Along with Virgilio, Orazio was initially employed on the Italy-Central America line. After NGI was merged with other companies into the Italian Line in 1932, she was transferred to the Genoa-South America line.

While operating between Genoa and Curaçao, Orazio was diverted to Paramaribo, Suriname in order to pick up 49 Chinese sailors who were part of the crew of the interned German cargo ship Goslar. After an unsuccessful attempt of a German officer to board the ship, the Orazio sailed on, already carrying about 100 Chinese seafarers from other German ships who had sought shelter in Caribbean ports. From Genoa, they would be transferred to another Italian ship, bound for Shanghai.

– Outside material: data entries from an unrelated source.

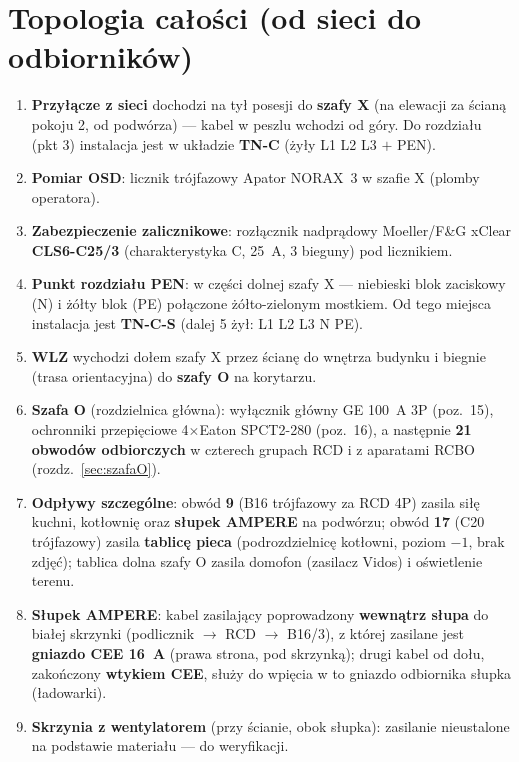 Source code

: \documentclass[11pt,a4paper]{article}
\begin{document}
\section{Topologia całości (od sieci do odbiorników)}
\begin{enumerate}
\item \textbf{Przyłącze z sieci} dochodzi na tył posesji do \textbf{szafy X} (na elewacji za ścianą
pokoju 2, od podwórza) --- kabel w peszlu wchodzi od góry. Do rozdziału (pkt 3) instalacja jest
w układzie \textbf{TN-C} (żyły L1 L2 L3 $+$ PEN).
\item \textbf{Pomiar OSD}: licznik trójfazowy Apator NORAX~3 w szafie X (plomby operatora).
\item \textbf{Zabezpieczenie zalicznikowe}: rozłącznik nadprądowy Moeller/F\&G xClear
\textbf{CLS6-C25/3} (charakterystyka C, 25~A, 3 bieguny) pod licznikiem.
\item \textbf{Punkt rozdziału PEN}: w części dolnej szafy X --- niebieski blok zaciskowy (N)
i żółty blok (PE) połączone żółto-zielonym mostkiem. Od tego miejsca instalacja jest
\textbf{TN-C-S} (dalej 5 żył: L1 L2 L3 N PE).
\item \textbf{WLZ} wychodzi dołem szafy X przez ścianę do wnętrza budynku i biegnie (trasa
orientacyjna) do \textbf{szafy O} na korytarzu.
\item \textbf{Szafa O} (rozdzielnica główna): wyłącznik główny GE 100~A 3P (poz.~15), ochronniki
przepięciowe 4$\times$Eaton SPCT2-280 (poz.~16), a następnie \textbf{21 obwodów odbiorczych}
w czterech grupach RCD i z aparatami RCBO (rozdz.~\ref{sec:szafaO}).
\item \textbf{Odpływy szczególne}: obwód \textbf{9} (B16 trójfazowy za RCD 4P) zasila siłę kuchni,
kotłownię oraz \textbf{słupek AMPERE} na podwórzu; obwód \textbf{17} (C20 trójfazowy) zasila
\textbf{tablicę pieca} (podrozdzielnicę kotłowni, poziom $-1$, brak zdjęć); tablica dolna szafy O
zasila domofon (zasilacz Vidos) i oświetlenie terenu.
\item \textbf{Słupek AMPERE}: kabel zasilający poprowadzony \textbf{wewnątrz słupa} do białej
skrzynki (podlicznik $\to$ RCD $\to$ B16/3), z której zasilane jest \textbf{gniazdo CEE 16~A}
(prawa strona, pod skrzynką); drugi kabel od dołu, zakończony \textbf{wtykiem CEE}, służy do
wpięcia w to gniazdo odbiornika słupka (ładowarki).
\item \textbf{Skrzynia z wentylatorem} (przy ścianie, obok słupka): zasilanie nieustalone
na podstawie materiału --- do weryfikacji.
\end{enumerate}
\end{document}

On 21 January 1940, a few months after the outbreak of World War II but when Italy was still a neutral country, Orazio sailed from Genoa bound for Central America via Barcelona, carrying 645 passengers and crew, including a large number of Jewish refugees fleeing Europe. At 5:12 on 21 January an explosion in the engine room caused a fire which quickly spread throughout the ship. A number of rescue ships were soon on the scene, including the Italian liners Colombo and Conte Biancamano, the Italian motorship Cellina, the French destroyer Kersaint, the French auxiliary patrol vessel Ville d'Ajaccio and the French merchant ships Djebel Dira, Djebel Nador, Gouvernor General Cambon, Gouvernor General Grevy and Six Fours. Bad weather hampered the rescue efforts, but the rescue vessels were able to take off 537 passengers and crew; the captain, Michele Schiano, was the last to abandon the ship.

After all survivors had been taken off, Orazio sank during the night between 21 and 22 January, about forty miles southwest of Toulon. Forty-eight passengers and 60 crew lost their lives, either in the fire or in the initial attempts to abandon the ship, when at least one lifeboat fell into the sea killing its occupants.